TASK ITEM: Every line of the listing is returned unchanged, and every picture is dropped.

THE DATA:
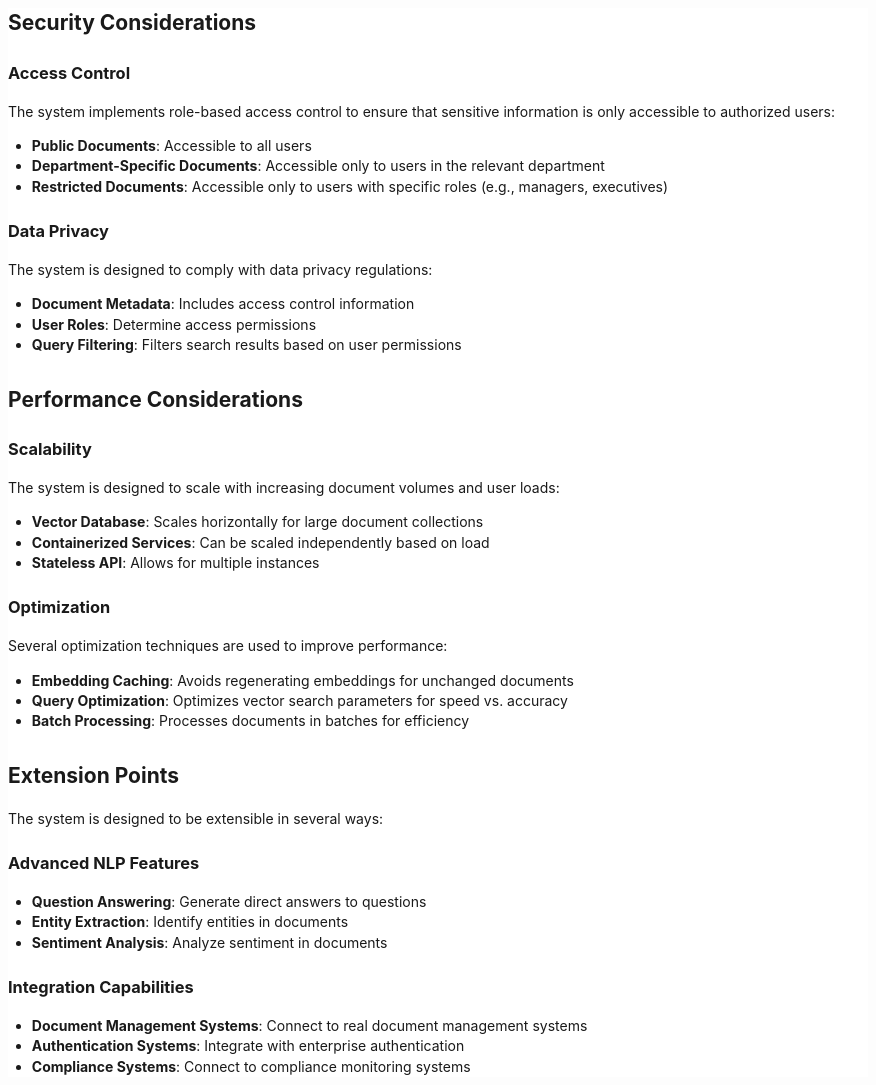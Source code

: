 ## Security Considerations

### Access Control

The system implements role-based access control to ensure that sensitive information is only accessible to authorized users:

- **Public Documents**: Accessible to all users
- **Department-Specific Documents**: Accessible only to users in the relevant department
- **Restricted Documents**: Accessible only to users with specific roles (e.g., managers, executives)

### Data Privacy

The system is designed to comply with data privacy regulations:

- **Document Metadata**: Includes access control information
- **User Roles**: Determine access permissions
- **Query Filtering**: Filters search results based on user permissions

## Performance Considerations

### Scalability

The system is designed to scale with increasing document volumes and user loads:

- **Vector Database**: Scales horizontally for large document collections
- **Containerized Services**: Can be scaled independently based on load
- **Stateless API**: Allows for multiple instances

### Optimization

Several optimization techniques are used to improve performance:

- **Embedding Caching**: Avoids regenerating embeddings for unchanged documents
- **Query Optimization**: Optimizes vector search parameters for speed vs. accuracy
- **Batch Processing**: Processes documents in batches for efficiency

## Extension Points

The system is designed to be extensible in several ways:

### Advanced NLP Features

- **Question Answering**: Generate direct answers to questions
- **Entity Extraction**: Identify entities in documents
- **Sentiment Analysis**: Analyze sentiment in documents

### Integration Capabilities

- **Document Management Systems**: Connect to real document management systems
- **Authentication Systems**: Integrate with enterprise authentication
- **Compliance Systems**: Connect to compliance monitoring systems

REPLY:
Source code

: ## Security Considerations

### Access Control

The system implements role-based access control to ensure that sensitive information is only accessible to authorized users:

- **Public Documents**: Accessible to all users
- **Department-Specific Documents**: Accessible only to users in the relevant department
- **Restricted Documents**: Accessible only to users with specific roles (e.g., managers, executives)

### Data Privacy

The system is designed to comply with data privacy regulations:

- **Document Metadata**: Includes access control information
- **User Roles**: Determine access permissions
- **Query Filtering**: Filters search results based on user permissions

## Performance Considerations

### Scalability

The system is designed to scale with increasing document volumes and user loads:

- **Vector Database**: Scales horizontally for large document collections
- **Containerized Services**: Can be scaled independently based on load
- **Stateless API**: Allows for multiple instances

### Optimization

Several optimization techniques are used to improve performance:

- **Embedding Caching**: Avoids regenerating embeddings for unchanged documents
- **Query Optimization**: Optimizes vector search parameters for speed vs. accuracy
- **Batch Processing**: Processes documents in batches for efficiency

## Extension Points

The system is designed to be extensible in several ways:

### Advanced NLP Features

- **Question Answering**: Generate direct answers to questions
- **Entity Extraction**: Identify entities in documents
- **Sentiment Analysis**: Analyze sentiment in documents

### Integration Capabilities

- **Document Management Systems**: Connect to real document management systems
- **Authentication Systems**: Integrate with enterprise authentication
- **Compliance Systems**: Connect to compliance monitoring systems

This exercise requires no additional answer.